Estate Planning · Haute Lawyer Network
How Do I Avoid Probate?
Last reviewed: June 2026
Probate — the court-supervised process of distributing a deceased person's estate — is public, slow, and expensive. For many people, avoiding probate entirely is one of the primary goals of estate planning. The good news is that it is entirely possible with proper planning. Here are the six most effective strategies.
1. Create a Revocable Living Trust
A revocable living trust is the most comprehensive probate avoidance tool available. Assets held in the trust pass directly to beneficiaries at death without court involvement — privately, quickly, and at a fraction of the cost of probate. The trust is administered by your successor trustee according to your instructions.
For the trust to work, assets must be transferred into the trust during your lifetime — a process called funding the trust. An unfunded trust does nothing. Your attorney should help you transfer real estate, bank accounts, and investment accounts into the trust at the time of creation.
2. Use Beneficiary Designations
Financial accounts — including retirement accounts, life insurance policies, brokerage accounts, and bank accounts — can pass directly to named beneficiaries without probate. These beneficiary designations override your will and pass assets immediately at death.
Review your beneficiary designations regularly. Outdated designations — naming a deceased spouse or a minor child without a trust — can create significant problems.
3. Hold Property in Joint Tenancy
Property held in joint tenancy with right of survivorship passes automatically to the surviving co-owner at death without probate. This is common for married couples who jointly own a home.
Joint tenancy has limitations — it gives the co-owner immediate ownership rights during your lifetime, creates exposure to the co-owner's creditors, and can complicate estate tax planning for larger estates.

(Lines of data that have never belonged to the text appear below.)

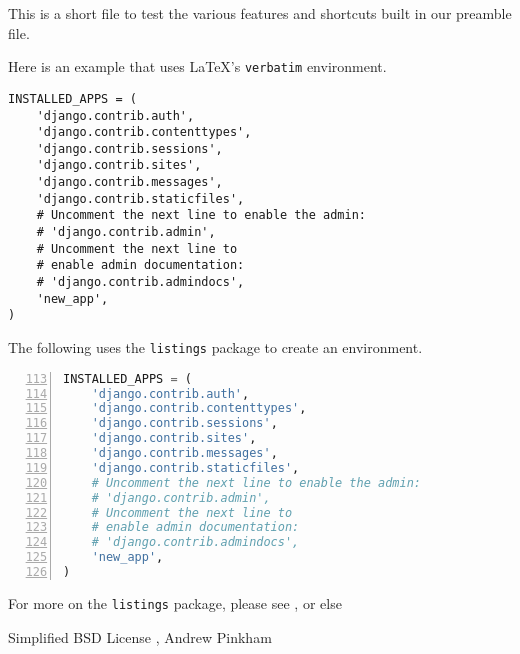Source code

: 






This is a short file to test the various features and shortcuts built in our preamble file.


Here is an example that uses \LaTeX 's \verb|verbatim| environment.
\begin{verbatim}
INSTALLED_APPS = (
    'django.contrib.auth',
    'django.contrib.contenttypes',
    'django.contrib.sessions',
    'django.contrib.sites',
    'django.contrib.messages',
    'django.contrib.staticfiles',
    # Uncomment the next line to enable the admin:
    # 'django.contrib.admin',
    # Uncomment the next line to
    # enable admin documentation:
    # 'django.contrib.admindocs',
    'new_app',
)
\end{verbatim}

The following uses the \verb|listings| package to create an environment.

\begin{lstlisting}[basicstyle=\ttfamily,%
                   caption={Django's Installed Apps in settings.py},%
                   columns=fixed,%
                   frame=single,%
                   firstnumber=113,%
                   label=code:django:installed_apps,%
                   language=Python,%
                   numbers=left]
INSTALLED_APPS = (
    'django.contrib.auth',
    'django.contrib.contenttypes',
    'django.contrib.sessions',
    'django.contrib.sites',
    'django.contrib.messages',
    'django.contrib.staticfiles',
    # Uncomment the next line to enable the admin:
    # 'django.contrib.admin',
    # Uncomment the next line to
    # enable admin documentation:
    # 'django.contrib.admindocs',
    'new_app',
)
\end{lstlisting}

For more on the \verb|listings| package, please see , or else 

Simplified BSD License , Andrew Pinkham


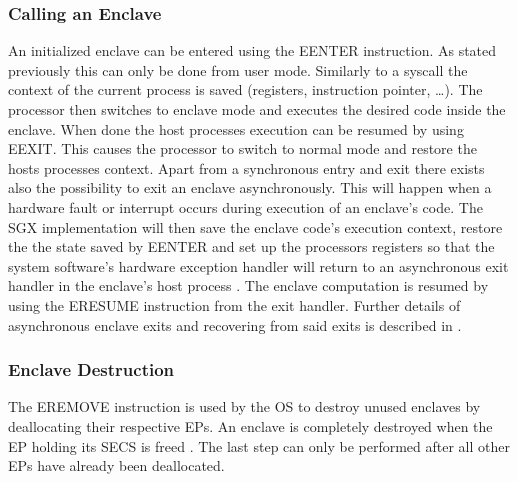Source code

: \subsubsection{Calling an Enclave}
An initialized enclave can be entered using the EENTER instruction. As stated previously this can only be done from user mode. Similarly to a syscall the context of the current
process is saved (registers, instruction pointer, \dots). The processor then switches to enclave mode and executes the desired code inside the enclave. When done the host processes
execution can be resumed by using EEXIT. This causes the processor to switch to normal mode and restore the hosts processes context. Apart from a synchronous entry and exit there
exists also the possibility to exit an enclave asynchronously. This will happen when a hardware fault or interrupt occurs during execution of an enclave's code. The SGX
implementation will then save the enclave code's execution context, restore the the state saved by EENTER and set up the processors registers so that the system software’s hardware 
exception handler will return to an asynchronous exit handler in the enclave’s host process \cite{Costan2016IntelSE}. The enclave computation is resumed by using the ERESUME
instruction from the exit handler. Further details of asynchronous enclave exits and recovering from said exits is described in \cite{Costan2016IntelSE}.

\subsubsection{Enclave Destruction}
The EREMOVE instruction is used by the OS to destroy unused enclaves by deallocating their respective EPs. An enclave is completely destroyed when the EP holding its SECS is freed
\cite{Costan2016IntelSE}. The last step can only be performed after all other EPs have already been deallocated.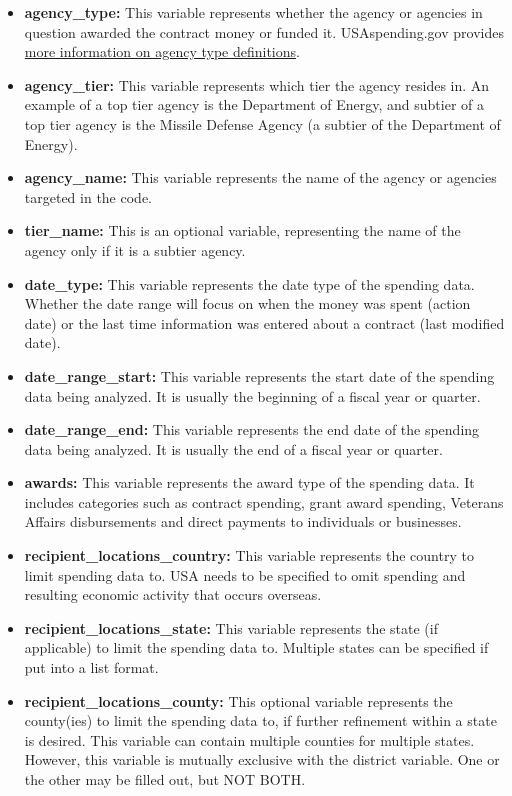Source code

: \documentclass[
]{book}
\providecommand{\tightlist}{%
  \setlength{\itemsep}{0pt}\setlength{\parskip}{0pt}}
\begin{document}
\begin{itemize}
\tightlist
\item
  \textbf{agency\_type:} This variable represents whether the agency or agencies in question awarded the contract money or funded it. USAspending.gov provides \href{https://fedspendingtransparency.github.io/whitepapers/types/}{more information on agency type definitions}.
\item
  \textbf{agency\_tier:} This variable represents which tier the agency resides in. An example of a top tier agency is the Department of Energy, and subtier of a top tier agency is the Missile Defense Agency (a subtier of the Department of Energy).
\item
  \textbf{agency\_name:} This variable represents the name of the agency or agencies targeted in the code.
\item
  \textbf{tier\_name:} This is an optional variable, representing the name of the agency only if it is a subtier agency.
\item
  \textbf{date\_type:} This variable represents the date type of the spending data. Whether the date range will focus on when the money was spent (action date) or the last time information was entered about a contract (last modified date).
\item
  \textbf{date\_range\_start:} This variable represents the start date of the spending data being analyzed. It is usually the beginning of a fiscal year or quarter.
\item
  \textbf{date\_range\_end:} This variable represents the end date of the spending data being analyzed. It is usually the end of a fiscal year or quarter.
\item
  \textbf{awards:} This variable represents the award type of the spending data. It includes categories such as contract spending, grant award spending, Veterans Affairs disbursements and direct payments to individuals or businesses.
\item
  \textbf{recipient\_locations\_country:} This variable represents the country to limit spending data to. USA needs to be specified to omit spending and resulting economic activity that occurs overseas.
\item
  \textbf{recipient\_locations\_state:} This variable represents the state (if applicable) to limit the spending data to. Multiple states can be specified if put into a list format.
\item
  \textbf{recipient\_locations\_county:} This optional variable represents the county(ies) to limit the spending data to, if further refinement within a state is desired. This variable can contain multiple counties for multiple states. However, this variable is mutually exclusive with the district variable. One or the other may be filled out, but NOT BOTH.\\

\end{itemize}
\end{document}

4. Use Payable-on-Death and Transfer-on-Death Designations
Bank accounts can be designated as payable-on-death to a named beneficiary. Brokerage accounts and in some states real estate can be designated as transfer-on-death. These pass outside of probate at death but do not affect your control during your lifetime.
5. Make Gifts During Your Lifetime
Assets you give away during your lifetime are no longer part of your estate and do not go through probate. Annual gifts of up to $18,000 per recipient in 2026 can be made without gift tax consequences. Larger gifts may use your lifetime exemption.

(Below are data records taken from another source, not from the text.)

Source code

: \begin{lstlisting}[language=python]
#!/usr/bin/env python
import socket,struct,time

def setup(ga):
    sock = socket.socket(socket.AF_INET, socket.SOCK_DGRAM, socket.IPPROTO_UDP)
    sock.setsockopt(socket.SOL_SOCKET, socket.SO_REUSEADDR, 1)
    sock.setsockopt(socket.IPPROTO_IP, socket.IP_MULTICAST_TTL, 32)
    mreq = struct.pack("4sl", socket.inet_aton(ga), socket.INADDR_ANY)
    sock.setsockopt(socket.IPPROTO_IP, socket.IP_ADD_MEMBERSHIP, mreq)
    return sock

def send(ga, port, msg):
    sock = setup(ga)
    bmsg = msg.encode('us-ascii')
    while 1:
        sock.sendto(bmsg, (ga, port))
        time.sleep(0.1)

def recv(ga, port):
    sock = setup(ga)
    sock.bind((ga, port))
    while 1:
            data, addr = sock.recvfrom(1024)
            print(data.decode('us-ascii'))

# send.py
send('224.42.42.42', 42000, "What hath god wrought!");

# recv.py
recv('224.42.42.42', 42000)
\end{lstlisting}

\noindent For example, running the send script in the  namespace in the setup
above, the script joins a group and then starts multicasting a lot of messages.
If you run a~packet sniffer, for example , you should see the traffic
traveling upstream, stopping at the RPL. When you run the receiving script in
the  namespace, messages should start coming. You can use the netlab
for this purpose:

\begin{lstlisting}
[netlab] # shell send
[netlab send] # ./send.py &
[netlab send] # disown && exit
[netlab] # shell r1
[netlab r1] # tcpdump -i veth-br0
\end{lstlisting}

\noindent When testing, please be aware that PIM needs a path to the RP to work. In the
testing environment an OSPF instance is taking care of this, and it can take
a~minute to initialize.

6. Use Small Estate Procedures
Most states have simplified procedures for small estates — typically defined as estates below $50,000-$200,000 depending on the state. These streamlined processes avoid full probate without requiring trust planning.
Frequently Asked Questions
Does a will avoid probate?
No. A will is a set of instructions for the probate court — it does not avoid probate. In fact, a will must go through probate to be effective. Assets passing under a will go through probate. Assets passing through trusts, beneficiary designations, and joint tenancy avoid probate.

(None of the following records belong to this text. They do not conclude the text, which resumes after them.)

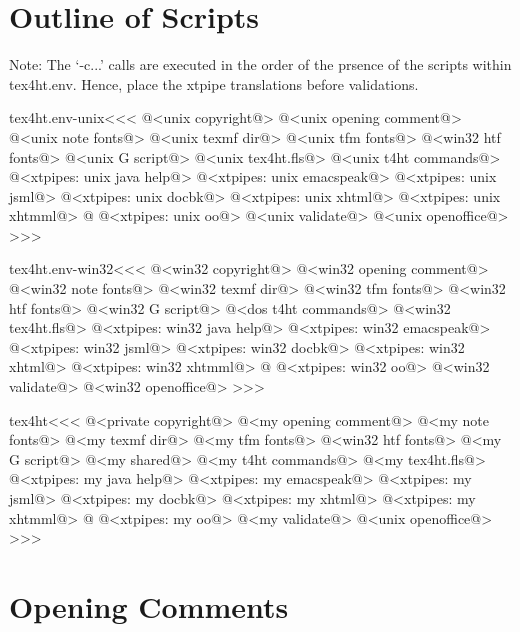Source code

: \documentclass{article}
\begin{document}
\section{Outline of Scripts}

Note: The `-c...' calls are executed in the order of the prsence of
the scripts within tex4ht.env.  Hence, place the xtpipe translations
before validations.


\<tex4ht.env-unix\><<<
@<unix copyright@>%
@<unix opening comment@>%
@<unix note fonts@>%
@<unix texmf dir@>%
@<unix tfm fonts@>%
@<win32 htf fonts@>%
@<unix G script@>%
@<unix tex4ht.fls@>%
@<unix t4ht commands@>%
@<xtpipes: unix java help@>
@<xtpipes: unix emacspeak@>
@<xtpipes: unix jsml@>
@<xtpipes: unix docbk@>
@<xtpipes: unix xhtml@> 
@<xtpipes: unix xhtmml@> @%
@<xtpipes: unix oo@>%
@<unix validate@> %
@<unix openoffice@>%
>>>


\<tex4ht.env-win32\><<<
@<win32 copyright@>%
@<win32 opening comment@>%
@<win32 note fonts@>%
@<win32 texmf dir@>%
@<win32 tfm fonts@>%
@<win32 htf fonts@>%
@<win32 G script@>%
@<dos t4ht commands@>%
@<win32 tex4ht.fls@>%
@<xtpipes: win32 java help@>
@<xtpipes: win32 emacspeak@>
@<xtpipes: win32 jsml@>
@<xtpipes: win32 docbk@>
@<xtpipes: win32 xhtml@> 
@<xtpipes: win32 xhtmml@> @%
@<xtpipes: win32 oo@>%
@<win32 validate@> %
@<win32 openoffice@>%
>>>



\<tex4ht\><<<
@<private copyright@>%
@<my opening comment@>%
@<my note fonts@>%
@<my texmf dir@>%
@<my tfm fonts@>%
@<win32 htf fonts@>%
@<my G script@>%
@<my shared@>%
@<my t4ht commands@>%
@<my tex4ht.fls@>%
@<xtpipes: my java help@>
@<xtpipes: my emacspeak@>
@<xtpipes: my jsml@>
@<xtpipes: my docbk@>
@<xtpipes: my xhtml@>
@<xtpipes: my xhtmml@>  @%
@<xtpipes: my oo@>
@<my validate@> %
@<unix openoffice@>%
>>>





\section{Opening Comments}
\end{document}
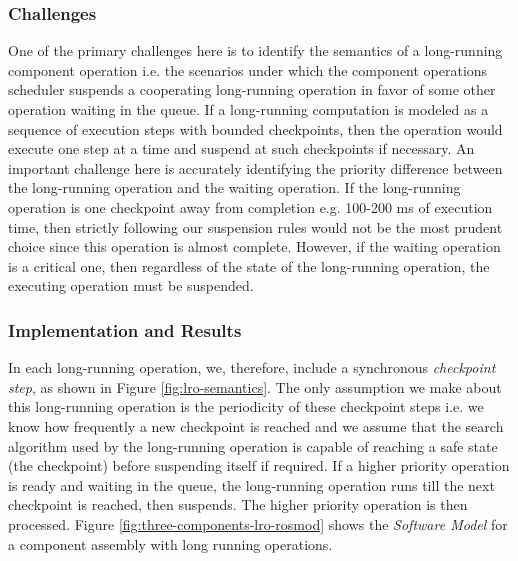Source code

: \subsubsection{Challenges}

One of the primary challenges here is to identify the semantics of a long-running component operation i.e. the scenarios under which the component operations scheduler suspends a cooperating long-running operation in favor of some other operation waiting in the queue. If a long-running computation is modeled as a sequence of execution steps with bounded checkpoints, then the operation would execute one step at a time and suspend at such checkpoints if necessary. An important challenge here is accurately identifying the priority difference between the long-running operation and the waiting operation. If the long-running operation is one checkpoint away from completion e.g. 100-200 ms of execution time, then strictly following our suspension rules would not be the most prudent choice since this operation is almost complete. However, if the waiting operation is a critical one, then regardless of the state of the long-running operation, the executing operation must be suspended.

\subsubsection{Implementation and Results}

In each long-running operation, we, therefore, include a synchronous \emph{checkpoint step}, as shown in Figure \ref{fig:lro-semantics}. The only assumption we make about this long-running operation is the periodicity of these checkpoint steps i.e. we know how frequently a new checkpoint is reached and we assume that the search algorithm used by the long-running operation is capable of reaching a safe state (the checkpoint) before suspending itself if required. If a higher priority operation is ready and waiting in the queue, the long-running operation runs till the next checkpoint is reached, then suspends. The higher priority operation is then processed. Figure \ref{fig:three-components-lro-rosmod} shows the \emph{Software Model} for a component assembly with long running operations.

Is avoiding probate always the right goal?
For most people yes, but not always. Some estates — particularly those with creditor issues or potential disputes — may benefit from the court oversight that probate provides. An estate planning attorney can help you evaluate whether probate avoidance makes sense for your situation.
How long does it take to set up a trust to avoid probate?
A relatively straightforward revocable trust can typically be drafted and executed within 2-4 weeks of engaging an attorney. Funding the trust — transferring assets into it — takes additional time depending on the types and number of assets.
What is the difference between avoiding probate and avoiding estate taxes?
These are entirely separate goals requiring different tools. A revocable trust avoids probate but does not reduce estate taxes — because you retain control of the assets. Reducing estate taxes requires irrevocable trust structures, gifting strategies, and other techniques. An estate planning attorney addresses both goals in comprehensive planning.
Can I avoid probate for real estate in multiple states?
Yes. Holding out-of-state real estate in a revocable trust avoids the need for probate in each state where property is located — which would otherwise require a separate probate proceeding in each state.